Mr. Williams and his aides, however, disputed Mrs. Cropp’s assessment. The soil north of RFK Stadium is believed to be contaminated with lead, an issue that helped derail efforts in the early 1990s to put a new stadium there for the Washington Redskins. They said changing the new ballpark’s venue also threatens to lower annual rent payments from the team — something central to the financing model — and could diminish spinoff economic development plans near the Southeast site.

The mayor also disagreed with Mrs. Cropp’s assumption of cost overruns. The city twice injected substantial contingency funding into the stadium plan — the last round at the behest of Natwar Gandhi, the city’s chief financial officer.

Ironically, Mr. Williams lobbied in favor of the RFK site seven months ago when he first agreed to meet baseball’s strident demand of a ballpark financed entirely by the public sector. But as negotiations intensified over the summer with MLB’s relocation committee, both sides veered away from RFK in favor of a site closer to the District’s downtown core.

“We do the deal that’s on the table now; we control our own destiny and we get baseball,” said Jack Evans, Ward 2 council member, who was “blindsided” by Mrs. Cropp’s move yesterday. “We do what Linda’s got on the table, we go back into the unknown because it’s not certain how baseball will react. But whatever Linda wants to do, I have no doubt it will pass.”

Mrs. Cropp’s announcement, not in line with her typically low-key political style, also arrived with several changes to the gross-receipts tax on large D.C. businesses that will fund much of the ballpark costs. The tax, recently upped to a maximum of $48,000 a year, could be reduced in Mrs. Cropp’s plan to a top-end annual fee of $25,000. But several of Mrs. Cropp’s financing alternatives require altering tax rates for public utilities and telecommunications. Those measures are all but certain to provoke further opposition within the city.

Reaction from MLB was not panicked but hardly positive. Jerry Reinsdorf, Chicago White Sox owner and chairman of MLB’s relocation committee, told city officials yesterday that baseball still viewed the relocation pact as a firm contract — one that needed to be honored by both sides.

John McHale Jr., MLB vice president of administration, expressed a similar sentiment.

“In our opinion, we have made a deal with the mayor where he and the council have until Dec. 31, 2004, to obtain passage of the legislation effectuating the stadium agreement,” McHale said. “Until that time comes, we’re not going to get excited and inject ourselves in that process. Stadium agreements usually do come with some vigorous debate.”

The current political rancor in the District seemingly opens a small window for a rival Northern Virginia bid that still is technically in existence. But after Dec. 31, key portions of the commonwealth’s proposed stadium financing plan expire, eliminating that fallback option.

The relocation deal with MLB does allow for a mutually agreed upon selection of a new ballpark site should the Southeast parcel become unavailable.

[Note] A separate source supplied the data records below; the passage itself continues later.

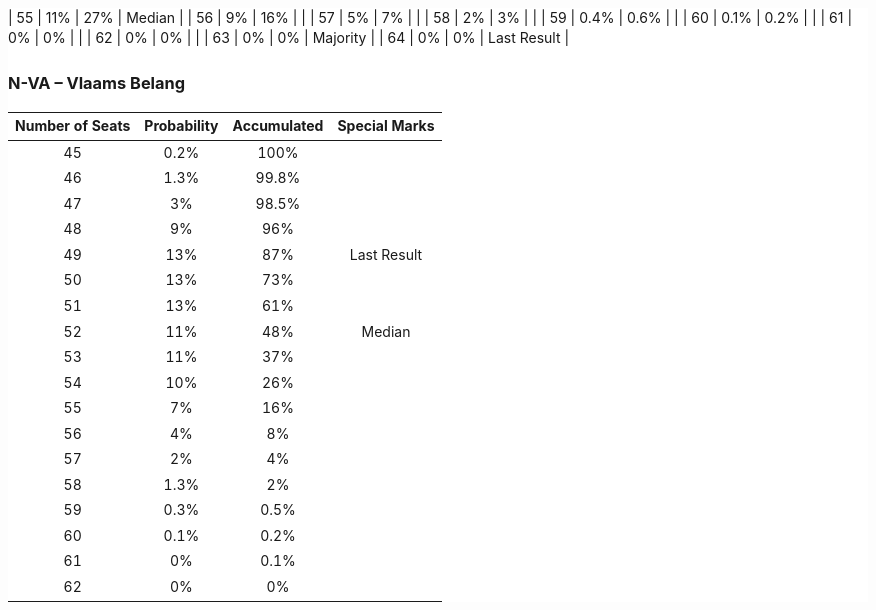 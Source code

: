 | 55 | 11% | 27% | Median |
| 56 | 9% | 16% |  |
| 57 | 5% | 7% |  |
| 58 | 2% | 3% |  |
| 59 | 0.4% | 0.6% |  |
| 60 | 0.1% | 0.2% |  |
| 61 | 0% | 0% |  |
| 62 | 0% | 0% |  |
| 63 | 0% | 0% | Majority |
| 64 | 0% | 0% | Last Result |

### N-VA – Vlaams Belang

| Number of Seats | Probability | Accumulated | Special Marks |
|:---------------:|:-----------:|:-----------:|:-------------:|
| 45 | 0.2% | 100% |  |
| 46 | 1.3% | 99.8% |  |
| 47 | 3% | 98.5% |  |
| 48 | 9% | 96% |  |
| 49 | 13% | 87% | Last Result |
| 50 | 13% | 73% |  |
| 51 | 13% | 61% |  |
| 52 | 11% | 48% | Median |
| 53 | 11% | 37% |  |
| 54 | 10% | 26% |  |
| 55 | 7% | 16% |  |
| 56 | 4% | 8% |  |
| 57 | 2% | 4% |  |
| 58 | 1.3% | 2% |  |
| 59 | 0.3% | 0.5% |  |
| 60 | 0.1% | 0.2% |  |
| 61 | 0% | 0.1% |  |
| 62 | 0% | 0% |  |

What angers Mr. Williams and his staff is that Mrs. Cropp made that projection well in advance of any land acquisition efforts, and without the input of MLB officials.

Mark Tuohey, chairman of the D.C. Sports & Entertainment Commission, said last night he and other city officials are working over the weekend to bridge the gap between the mayor and Mrs. Cropp. One possibility might be to tighten up the provisions governing the pursuit of the Southeast parcel, currently in the control of a diverse group of private owners. Should projected costs to buy the land go beyond the projected $65 million or beyond a specified date, then RFK could be reviewed.

“I think Linda has still left the door open for resolution,” said Bill Hall, sports commission board member.

Mrs. Cropp acknowledged that she could go down in local history as a second coming of former Mayor Sharon Pratt Kelly, who allowed the Redskins to escape the city and cut a stadium deal in Prince George’s County.

“She did come to mind, but I had to ask myself, ‘Is it baseball at any cost?’ ” Mrs. Cropp said. “I think I can now sleep in good conscience.”